■ **Problem to solve**: Check every line of the data and copy the ones where "Type" appears.

--- Supplied data ---

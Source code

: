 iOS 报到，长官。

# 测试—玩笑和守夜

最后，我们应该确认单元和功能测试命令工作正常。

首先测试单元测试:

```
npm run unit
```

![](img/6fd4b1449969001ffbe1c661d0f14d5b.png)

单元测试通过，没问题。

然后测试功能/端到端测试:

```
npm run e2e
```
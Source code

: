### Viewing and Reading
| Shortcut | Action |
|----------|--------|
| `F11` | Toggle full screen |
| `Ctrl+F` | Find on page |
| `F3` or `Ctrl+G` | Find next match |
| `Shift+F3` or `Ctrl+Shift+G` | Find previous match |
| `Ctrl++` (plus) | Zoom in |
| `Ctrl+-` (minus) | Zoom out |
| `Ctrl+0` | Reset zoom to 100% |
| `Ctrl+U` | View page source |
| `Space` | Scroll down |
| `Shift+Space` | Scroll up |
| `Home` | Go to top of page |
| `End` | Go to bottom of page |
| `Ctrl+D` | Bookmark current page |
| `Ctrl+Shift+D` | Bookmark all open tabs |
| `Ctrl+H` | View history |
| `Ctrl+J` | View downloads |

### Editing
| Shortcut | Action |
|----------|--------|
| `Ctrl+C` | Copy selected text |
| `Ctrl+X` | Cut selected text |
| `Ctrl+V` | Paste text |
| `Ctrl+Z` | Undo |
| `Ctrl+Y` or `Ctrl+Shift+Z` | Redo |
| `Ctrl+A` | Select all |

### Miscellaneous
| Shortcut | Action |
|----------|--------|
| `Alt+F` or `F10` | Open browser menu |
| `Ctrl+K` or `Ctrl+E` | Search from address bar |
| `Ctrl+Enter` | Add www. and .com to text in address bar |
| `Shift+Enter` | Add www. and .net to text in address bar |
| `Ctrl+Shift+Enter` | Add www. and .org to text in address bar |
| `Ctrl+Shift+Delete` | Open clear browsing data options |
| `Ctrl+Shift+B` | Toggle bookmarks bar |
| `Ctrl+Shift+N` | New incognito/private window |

---
--- Supplied data ---

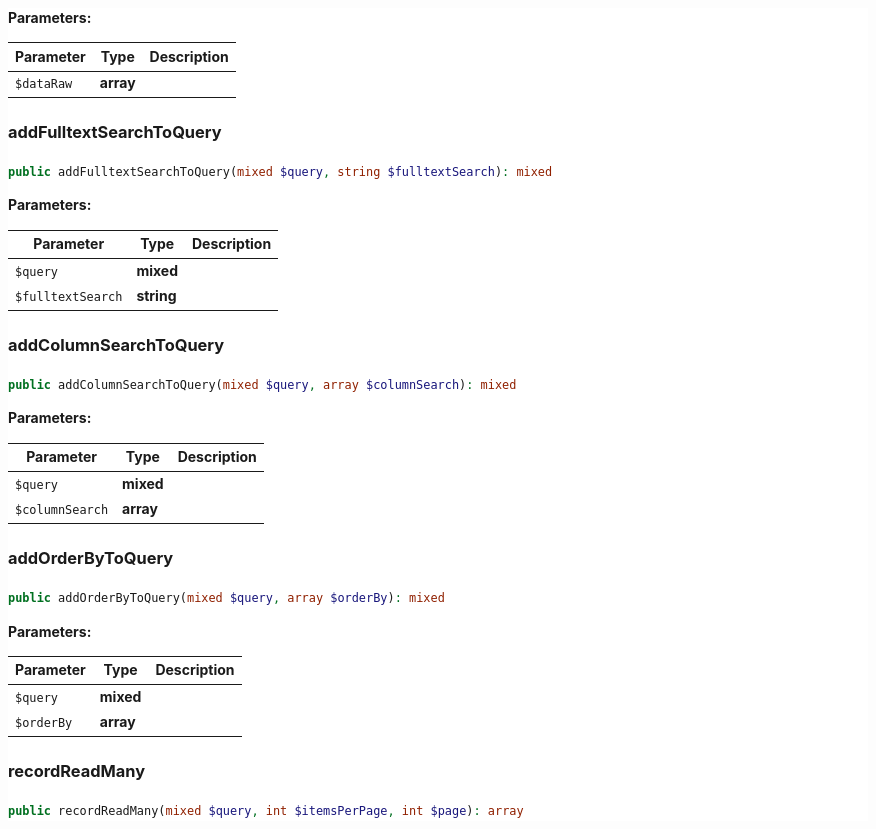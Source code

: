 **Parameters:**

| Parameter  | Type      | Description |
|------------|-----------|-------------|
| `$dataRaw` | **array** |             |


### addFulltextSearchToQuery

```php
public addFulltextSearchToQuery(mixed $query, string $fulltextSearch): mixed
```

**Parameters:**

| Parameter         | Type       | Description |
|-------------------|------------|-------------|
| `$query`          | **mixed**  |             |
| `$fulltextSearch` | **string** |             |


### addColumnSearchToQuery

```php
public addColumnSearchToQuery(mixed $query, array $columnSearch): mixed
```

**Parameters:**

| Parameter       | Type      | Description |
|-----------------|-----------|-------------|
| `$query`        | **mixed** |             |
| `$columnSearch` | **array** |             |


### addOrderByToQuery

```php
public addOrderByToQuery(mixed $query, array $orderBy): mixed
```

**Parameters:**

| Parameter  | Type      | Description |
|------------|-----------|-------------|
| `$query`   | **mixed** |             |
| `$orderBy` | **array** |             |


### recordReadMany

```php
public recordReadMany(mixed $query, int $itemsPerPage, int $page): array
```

---

■ **Written response**:
| Parameter  | Type      | Description |
| Parameter         | Type       | Description |
| Parameter       | Type      | Description |
| Parameter  | Type      | Description |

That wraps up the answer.